◆ DIRECTIONS
Look through the data below for the string "documentclass", and copy every line where it turns up.

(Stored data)
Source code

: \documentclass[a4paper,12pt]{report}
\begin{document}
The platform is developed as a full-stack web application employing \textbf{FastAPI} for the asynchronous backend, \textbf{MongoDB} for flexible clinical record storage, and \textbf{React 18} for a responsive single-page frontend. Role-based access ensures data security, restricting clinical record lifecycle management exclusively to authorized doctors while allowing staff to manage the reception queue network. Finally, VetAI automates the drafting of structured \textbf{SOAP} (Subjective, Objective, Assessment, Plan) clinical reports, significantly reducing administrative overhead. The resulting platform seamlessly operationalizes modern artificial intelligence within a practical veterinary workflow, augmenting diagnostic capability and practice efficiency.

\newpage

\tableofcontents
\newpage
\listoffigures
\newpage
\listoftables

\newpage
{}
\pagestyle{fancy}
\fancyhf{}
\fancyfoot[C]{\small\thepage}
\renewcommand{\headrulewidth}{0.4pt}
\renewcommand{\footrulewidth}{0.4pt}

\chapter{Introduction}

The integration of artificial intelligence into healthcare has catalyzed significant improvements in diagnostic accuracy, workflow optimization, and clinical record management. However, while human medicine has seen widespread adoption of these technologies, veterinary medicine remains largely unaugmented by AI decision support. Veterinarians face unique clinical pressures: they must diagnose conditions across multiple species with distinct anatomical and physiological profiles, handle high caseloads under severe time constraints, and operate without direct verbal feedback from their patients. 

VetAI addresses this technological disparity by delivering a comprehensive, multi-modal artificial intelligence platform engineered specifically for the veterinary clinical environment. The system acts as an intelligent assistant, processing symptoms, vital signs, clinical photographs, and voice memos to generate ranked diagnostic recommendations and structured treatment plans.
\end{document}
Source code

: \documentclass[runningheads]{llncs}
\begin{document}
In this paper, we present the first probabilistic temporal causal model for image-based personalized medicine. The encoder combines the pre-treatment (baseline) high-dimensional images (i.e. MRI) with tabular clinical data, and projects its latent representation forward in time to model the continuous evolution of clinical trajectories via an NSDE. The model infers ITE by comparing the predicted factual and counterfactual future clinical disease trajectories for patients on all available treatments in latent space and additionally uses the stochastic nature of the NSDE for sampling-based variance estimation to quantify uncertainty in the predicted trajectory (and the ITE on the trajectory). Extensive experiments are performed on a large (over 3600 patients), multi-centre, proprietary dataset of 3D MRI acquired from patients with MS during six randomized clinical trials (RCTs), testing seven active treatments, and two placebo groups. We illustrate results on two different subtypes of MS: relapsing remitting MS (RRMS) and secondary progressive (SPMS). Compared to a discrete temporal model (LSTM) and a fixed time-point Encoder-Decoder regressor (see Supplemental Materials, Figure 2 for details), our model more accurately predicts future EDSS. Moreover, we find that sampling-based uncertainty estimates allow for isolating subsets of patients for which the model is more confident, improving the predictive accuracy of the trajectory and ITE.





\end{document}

◆ EXERCISE ANSWER
: \documentclass[a4paper,12pt]{report}
: \documentclass[runningheads]{llncs}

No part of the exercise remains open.